Emerging tech strategist Andy Thurai walked attendees through the process of future-proofing IT Ops teams and infusing AI into their operations during his presentation at Data Summit Connect Fall 2020.

Everyone needs to future-proof their IT Ops teams, said Thurai. The march of progress and new approaches is not going to end here and the IT landscape change or IT transformation is going to not going to end today. "You're moving from wherever you are to AWS, to containers, to Kubernetes or what have you. But the changes will keep coming. There are newer things that will come that you to adopt to it. So, so over the course of the last decade, the development engineering and release teams have done a lot of work to mature that they have devops and Ci/CD So that portion of pushing the changes out smoothly is somewhat mature, but surprisingly, the IT operations, were not part of that. They were ignored to an extent."

Align IT Ops with DevOps

In giving advice to companies, said Thurai, the very first thing he tells them to do is to align IT Ops with DevOps. "When the change gets pushed through, if it going to affect the IT teams, and they need to know that. In other words, the IT Ops teams need to be part of the DevOps culture. It's easier said than done. And a lot of companies promise that they do that. But common times, I don't see them doing that. The IT Ops teams are not even aware of,  what the changes are that have  had happened over the course of last day, or 24 hours. And then when the change happens, they'll be scrambling last minute, trying to figure out what the issue is."

The Need for a Single Source of Truth

The second piece of advice Thurai said he gives to IT teams, is to have a single source of truth. This doesn't mean that you have to have the same tool to monitor everything across the board but they all need to be somehow correlated. "The problem is if you don't have a single source of truth, or as  I call it a single-observed truth, then it's going to be extremely hard for you to figure out the root cause."The MTTR (mean time to recovery or mean time to restore) consists of two components, said Thurai.
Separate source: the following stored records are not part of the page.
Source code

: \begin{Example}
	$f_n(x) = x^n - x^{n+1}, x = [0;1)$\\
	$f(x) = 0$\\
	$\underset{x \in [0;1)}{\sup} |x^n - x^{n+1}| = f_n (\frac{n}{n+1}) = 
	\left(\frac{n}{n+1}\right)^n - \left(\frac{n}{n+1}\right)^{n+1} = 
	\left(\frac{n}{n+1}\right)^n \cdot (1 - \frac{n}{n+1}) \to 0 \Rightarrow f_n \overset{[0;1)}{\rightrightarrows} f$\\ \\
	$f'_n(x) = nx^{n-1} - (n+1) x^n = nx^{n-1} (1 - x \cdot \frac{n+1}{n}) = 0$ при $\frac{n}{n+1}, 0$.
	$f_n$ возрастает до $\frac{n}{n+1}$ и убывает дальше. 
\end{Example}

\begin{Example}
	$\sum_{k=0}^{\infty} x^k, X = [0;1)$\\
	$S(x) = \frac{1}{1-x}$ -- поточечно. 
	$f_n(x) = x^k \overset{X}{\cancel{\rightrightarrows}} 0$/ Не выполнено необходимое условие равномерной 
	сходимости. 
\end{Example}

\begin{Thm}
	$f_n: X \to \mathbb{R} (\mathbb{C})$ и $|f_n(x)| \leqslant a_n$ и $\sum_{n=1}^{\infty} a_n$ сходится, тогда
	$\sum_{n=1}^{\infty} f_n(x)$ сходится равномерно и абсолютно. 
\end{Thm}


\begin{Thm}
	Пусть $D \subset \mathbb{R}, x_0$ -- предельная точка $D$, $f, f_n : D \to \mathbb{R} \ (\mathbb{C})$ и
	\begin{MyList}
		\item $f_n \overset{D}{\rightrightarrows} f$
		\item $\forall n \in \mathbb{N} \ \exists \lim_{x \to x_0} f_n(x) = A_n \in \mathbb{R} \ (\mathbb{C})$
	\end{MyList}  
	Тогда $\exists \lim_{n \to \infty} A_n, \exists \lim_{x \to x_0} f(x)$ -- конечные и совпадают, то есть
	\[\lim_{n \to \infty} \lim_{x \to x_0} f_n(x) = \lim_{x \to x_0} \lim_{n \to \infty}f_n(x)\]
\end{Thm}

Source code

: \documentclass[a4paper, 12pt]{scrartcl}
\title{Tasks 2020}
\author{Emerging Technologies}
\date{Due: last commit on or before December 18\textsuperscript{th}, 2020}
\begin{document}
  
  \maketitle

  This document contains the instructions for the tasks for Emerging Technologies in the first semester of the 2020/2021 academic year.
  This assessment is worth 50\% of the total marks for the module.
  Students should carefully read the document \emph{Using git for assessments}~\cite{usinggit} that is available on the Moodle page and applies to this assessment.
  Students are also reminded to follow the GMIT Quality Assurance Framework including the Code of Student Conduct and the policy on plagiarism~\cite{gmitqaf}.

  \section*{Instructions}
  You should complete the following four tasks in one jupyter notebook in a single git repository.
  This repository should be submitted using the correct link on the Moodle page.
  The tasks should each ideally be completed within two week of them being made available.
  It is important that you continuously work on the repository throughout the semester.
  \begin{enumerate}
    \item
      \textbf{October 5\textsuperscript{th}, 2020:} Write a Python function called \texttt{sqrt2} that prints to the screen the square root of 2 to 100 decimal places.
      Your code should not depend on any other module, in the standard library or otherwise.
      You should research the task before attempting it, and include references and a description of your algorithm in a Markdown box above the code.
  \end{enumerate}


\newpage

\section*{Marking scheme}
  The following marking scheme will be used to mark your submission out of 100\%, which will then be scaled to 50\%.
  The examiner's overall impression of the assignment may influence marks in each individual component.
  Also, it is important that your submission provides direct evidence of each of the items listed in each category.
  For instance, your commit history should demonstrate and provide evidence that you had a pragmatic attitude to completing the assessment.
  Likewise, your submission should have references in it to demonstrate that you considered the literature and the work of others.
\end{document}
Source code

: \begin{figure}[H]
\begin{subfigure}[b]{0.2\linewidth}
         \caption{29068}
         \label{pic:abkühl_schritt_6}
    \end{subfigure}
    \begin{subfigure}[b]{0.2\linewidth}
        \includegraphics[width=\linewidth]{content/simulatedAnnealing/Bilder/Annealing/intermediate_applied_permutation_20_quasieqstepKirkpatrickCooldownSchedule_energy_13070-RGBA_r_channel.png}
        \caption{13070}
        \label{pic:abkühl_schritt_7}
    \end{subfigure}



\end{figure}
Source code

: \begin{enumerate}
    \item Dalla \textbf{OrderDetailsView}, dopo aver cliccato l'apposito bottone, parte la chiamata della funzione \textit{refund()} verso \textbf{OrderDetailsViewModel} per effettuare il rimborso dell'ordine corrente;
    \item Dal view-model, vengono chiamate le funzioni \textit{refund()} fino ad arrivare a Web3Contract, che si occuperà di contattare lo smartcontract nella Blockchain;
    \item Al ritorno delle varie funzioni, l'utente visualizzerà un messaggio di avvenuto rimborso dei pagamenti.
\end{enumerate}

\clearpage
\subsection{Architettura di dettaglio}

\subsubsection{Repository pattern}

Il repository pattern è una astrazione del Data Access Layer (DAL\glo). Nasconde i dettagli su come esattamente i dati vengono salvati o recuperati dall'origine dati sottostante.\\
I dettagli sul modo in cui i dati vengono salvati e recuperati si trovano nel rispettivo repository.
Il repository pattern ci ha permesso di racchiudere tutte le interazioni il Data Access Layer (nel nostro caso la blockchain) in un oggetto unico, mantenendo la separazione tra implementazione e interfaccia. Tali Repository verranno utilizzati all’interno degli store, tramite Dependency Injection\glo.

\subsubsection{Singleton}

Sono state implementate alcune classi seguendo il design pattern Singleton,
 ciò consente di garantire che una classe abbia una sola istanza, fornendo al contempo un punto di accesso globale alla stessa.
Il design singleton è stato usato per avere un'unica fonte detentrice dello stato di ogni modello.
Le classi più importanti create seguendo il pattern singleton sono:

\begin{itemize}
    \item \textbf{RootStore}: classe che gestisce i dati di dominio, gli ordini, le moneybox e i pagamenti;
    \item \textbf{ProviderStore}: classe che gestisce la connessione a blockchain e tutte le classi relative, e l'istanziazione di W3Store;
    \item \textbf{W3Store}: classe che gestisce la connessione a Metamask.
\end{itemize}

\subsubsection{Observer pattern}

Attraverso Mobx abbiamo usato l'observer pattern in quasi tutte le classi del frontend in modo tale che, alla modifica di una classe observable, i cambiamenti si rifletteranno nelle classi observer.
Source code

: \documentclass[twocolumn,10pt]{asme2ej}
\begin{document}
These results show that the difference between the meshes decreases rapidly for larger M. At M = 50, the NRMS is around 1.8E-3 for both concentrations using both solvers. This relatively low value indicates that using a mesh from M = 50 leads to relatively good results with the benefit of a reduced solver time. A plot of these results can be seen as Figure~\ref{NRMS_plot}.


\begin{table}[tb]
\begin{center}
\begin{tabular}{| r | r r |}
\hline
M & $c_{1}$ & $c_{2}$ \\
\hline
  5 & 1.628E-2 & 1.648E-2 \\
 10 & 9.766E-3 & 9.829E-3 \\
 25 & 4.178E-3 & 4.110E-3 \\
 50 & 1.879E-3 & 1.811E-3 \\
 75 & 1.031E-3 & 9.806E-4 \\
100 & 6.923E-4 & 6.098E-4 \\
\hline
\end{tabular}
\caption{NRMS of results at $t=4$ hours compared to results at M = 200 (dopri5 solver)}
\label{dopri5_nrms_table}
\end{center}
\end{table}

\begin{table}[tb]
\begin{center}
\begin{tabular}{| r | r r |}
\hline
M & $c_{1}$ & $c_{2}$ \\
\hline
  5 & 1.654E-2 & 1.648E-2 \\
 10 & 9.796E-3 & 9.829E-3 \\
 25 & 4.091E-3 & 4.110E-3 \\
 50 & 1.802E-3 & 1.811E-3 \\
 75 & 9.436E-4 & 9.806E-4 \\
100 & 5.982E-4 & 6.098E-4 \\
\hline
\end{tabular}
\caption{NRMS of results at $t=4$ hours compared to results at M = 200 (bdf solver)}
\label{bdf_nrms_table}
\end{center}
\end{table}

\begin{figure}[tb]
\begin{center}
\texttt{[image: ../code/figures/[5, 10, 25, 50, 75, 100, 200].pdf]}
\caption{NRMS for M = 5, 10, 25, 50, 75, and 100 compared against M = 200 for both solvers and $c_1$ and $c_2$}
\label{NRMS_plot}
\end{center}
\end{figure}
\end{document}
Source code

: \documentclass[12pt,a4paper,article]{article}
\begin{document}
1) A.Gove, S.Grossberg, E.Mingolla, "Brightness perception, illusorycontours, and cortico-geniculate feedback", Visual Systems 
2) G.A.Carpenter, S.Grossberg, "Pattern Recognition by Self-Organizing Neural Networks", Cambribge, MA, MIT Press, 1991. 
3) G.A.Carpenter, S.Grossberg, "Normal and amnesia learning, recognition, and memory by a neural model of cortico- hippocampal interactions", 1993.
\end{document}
One is MTTI, or mean time to identification, and then the time it takes to fix that problem that you identified. if your MTTI is going to increase, your MTTR is also going to increase, said Thurai. "In other words, you can't fix what you don't know is broken. So unless, you know, what's broken, it's going to be extremely difficult. This is again, assuming that if you know what's broken, you have a mechanism in place to fix that."

If you don't have that in place, you have even bigger problems, said Thurai. If you are able to get to the root cause and if you know what to do with that, then, combined, your time is going to come down, said Thurai.

Too Much Data Means You Need AI and ML Help

"And the last thing that I advise companies is, whether we agree or not, there is too much data now, particularly with IT operations," said Thurai. "When I say too much data, it's too much a volume of data, too much a variety of data. And even too much of unstructured data at times, from, from logs, from change management systems, a lot of them are, are structured. And with the case of logs, it may be semi-structured as well, or even unstructured. Your current analytic system may not be able to handle that." This is where the use of AI and ML will, will rise above the rest for root root cause analysis, the pattern matching, and the correlation of incidents that have happened. Because when an incident happens, it doesn't happen just in one stack. It doesn't happen at the application level. It doesn't just happen or the  infrastructure level or what have you. If it happens in one area, it's going to get propagated, and it's going to affect the entire application stack." Having a human taking a look at all of these componenents and then trying to figure out what has happened a monumental task, said Thurai. "And, obviously I keep telling people that AI and ML, thrive on data."